Section 2.04 Excluded Liabilities. Notwithstanding anything to the contrary set forth herein, the Buyer shall not assume and shall not be deemed to have assumed, and the Seller shall remain liable with respect to, any and all Liabilities of the Seller arising out of, relating to or otherwise in respect of the Business, the Employees, or the Assets prior to the Closing Date, and all other Liabilities of any Seller, other than the Assumed Obligations (collectively, the “Excluded Liabilities”). Without limiting the foregoing, for the avoidance of doubt, except to the extent that any of the following constitute an Assumed Obligation, the Buyer shall not be obligated to assume, and does not assume, and hereby disclaims all of the Excluded Liabilities, including all of the following Liabilities of Seller (each of which shall constitute an Excluded Liability hereunder):
(a) all Liabilities arising out of or relating to the Business, the Assets or the ownership, operation or conduct thereof;
(b) all Liabilities for accrued expenses, accounts payable, or other obligations incurred in the operation of the Sellers’ Business or Assets;
(c) all Liabilities arising out of or related to any of the Excluded Assets, including any contract, lease or agreement that is not a Contract or Lease;
(d) Any and all Liabilities arising under Environmental Laws relating in any way to the Assets (including the Seller’s operation of such Assets at any time) that are not specifically assumed by the Buyer in Section 12.01 of this Agreement.
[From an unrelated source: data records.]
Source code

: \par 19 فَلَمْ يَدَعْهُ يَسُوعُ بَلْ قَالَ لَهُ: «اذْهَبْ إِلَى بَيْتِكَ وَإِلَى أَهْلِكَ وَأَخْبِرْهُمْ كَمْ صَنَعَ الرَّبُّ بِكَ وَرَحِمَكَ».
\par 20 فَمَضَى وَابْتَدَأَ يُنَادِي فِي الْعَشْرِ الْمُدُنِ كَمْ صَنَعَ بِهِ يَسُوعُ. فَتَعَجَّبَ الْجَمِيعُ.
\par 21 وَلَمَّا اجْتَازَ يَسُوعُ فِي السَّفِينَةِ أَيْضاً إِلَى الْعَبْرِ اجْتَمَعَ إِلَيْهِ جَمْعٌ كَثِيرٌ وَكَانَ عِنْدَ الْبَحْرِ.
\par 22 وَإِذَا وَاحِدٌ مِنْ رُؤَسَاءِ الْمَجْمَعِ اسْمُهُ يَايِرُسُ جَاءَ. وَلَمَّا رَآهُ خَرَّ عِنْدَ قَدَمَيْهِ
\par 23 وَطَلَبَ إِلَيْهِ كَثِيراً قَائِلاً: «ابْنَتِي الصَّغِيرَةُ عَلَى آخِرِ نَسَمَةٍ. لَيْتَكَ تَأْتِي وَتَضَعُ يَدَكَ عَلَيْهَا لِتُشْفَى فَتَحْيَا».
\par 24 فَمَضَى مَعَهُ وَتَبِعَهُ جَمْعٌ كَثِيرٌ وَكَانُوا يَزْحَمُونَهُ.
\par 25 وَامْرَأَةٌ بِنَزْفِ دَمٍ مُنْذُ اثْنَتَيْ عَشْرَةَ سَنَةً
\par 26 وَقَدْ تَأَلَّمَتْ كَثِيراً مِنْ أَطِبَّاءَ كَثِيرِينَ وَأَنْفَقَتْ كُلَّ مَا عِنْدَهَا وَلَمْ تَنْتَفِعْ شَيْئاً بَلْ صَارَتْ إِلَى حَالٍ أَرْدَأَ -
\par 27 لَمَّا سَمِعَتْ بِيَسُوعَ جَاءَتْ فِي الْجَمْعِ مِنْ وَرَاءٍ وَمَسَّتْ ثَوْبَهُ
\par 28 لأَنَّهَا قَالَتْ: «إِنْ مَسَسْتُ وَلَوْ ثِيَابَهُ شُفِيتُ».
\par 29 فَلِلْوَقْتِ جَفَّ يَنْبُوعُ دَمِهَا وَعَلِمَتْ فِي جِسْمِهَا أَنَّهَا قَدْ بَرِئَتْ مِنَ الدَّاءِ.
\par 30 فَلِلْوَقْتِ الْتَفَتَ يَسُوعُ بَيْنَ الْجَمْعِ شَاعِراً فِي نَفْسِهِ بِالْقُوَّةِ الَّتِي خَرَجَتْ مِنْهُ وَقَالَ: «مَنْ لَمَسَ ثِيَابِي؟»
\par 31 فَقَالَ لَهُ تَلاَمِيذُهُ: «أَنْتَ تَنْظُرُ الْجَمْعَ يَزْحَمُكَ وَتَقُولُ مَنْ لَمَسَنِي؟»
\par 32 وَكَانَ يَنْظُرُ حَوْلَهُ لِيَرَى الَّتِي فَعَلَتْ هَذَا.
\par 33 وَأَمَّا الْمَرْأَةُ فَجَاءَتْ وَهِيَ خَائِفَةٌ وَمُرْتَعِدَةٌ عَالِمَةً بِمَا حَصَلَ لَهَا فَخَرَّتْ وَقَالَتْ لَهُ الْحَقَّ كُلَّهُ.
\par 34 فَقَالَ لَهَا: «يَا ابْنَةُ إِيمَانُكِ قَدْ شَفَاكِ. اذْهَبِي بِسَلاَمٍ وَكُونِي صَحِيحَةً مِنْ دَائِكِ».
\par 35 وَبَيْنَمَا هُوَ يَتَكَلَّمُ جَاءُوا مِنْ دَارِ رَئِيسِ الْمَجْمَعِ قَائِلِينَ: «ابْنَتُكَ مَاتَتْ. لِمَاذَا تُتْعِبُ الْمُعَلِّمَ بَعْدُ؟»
(e) all Liabilities relating to any claims for infringement, dilution, misappropriation or any other violation of the rights of any third parties or caused by use of the Purchased Intellectual Property by Seller;
(f) except as otherwise expressly provided in this Agreement with respect to Transfer Taxes and Production Taxes, all Liabilities for any Taxes of any Seller and all liability for Taxes in respect of the Purchased Assets that are attributable to any period, or portion thereof, before the Closing Date;
(g) all Excluded Employee Liabilities;
(h) all Liabilities arising as a result of any Legal Proceedings, whether initiated prior to or following the Closing Date, to the extent related to the Business or the Assets that first arose on or prior to the Closing Date, including, but not limited to, any actions for breach of contract, product liability or any tort actions;
(i) all Liabilities arising under any Indebtedness of Seller or any obligations or Liabilities to preferred or common equityholders or debtholders of Seller;
(j) all Liabilities with respect to any costs, fees and expenses (including all legal, accounting, financial advisory, valuation, investment banking and other third party advisory or consulting fees and expenses) incurred by or on behalf of Seller in connection with or arising from the Bankruptcy Case or the transactions contemplated by this Agreement, the Ancillary Agreements and each other agreement, document or instrument contemplated hereby or thereby;
(k) all Liabilities: (i) existing prior to the filing of the Bankruptcy Case that are subject to compromise under the Bankruptcy Case, other than the Cure Costs; and (ii) to the extent not otherwise expressly assumed herein, incurred subsequent to the filing of the Bankruptcy Case and prior to the Closing;
(l) all Liabilities relating to any theories of law or equity involving successors or transferees;
(m) all Liabilities and obligations of Seller under this Agreement, the Ancillary Agreements and each other agreement, document or instrument contemplated hereby or thereby or any Contract entered into in connection herewith or therewith; and
(n) all liability, warranty and similar claims for damages or injury to person or property and all other Liabilities, regardless of when made or asserted, to the extent arising out of or incurred in connection with the conduct of the Business, on or before the Closing Date.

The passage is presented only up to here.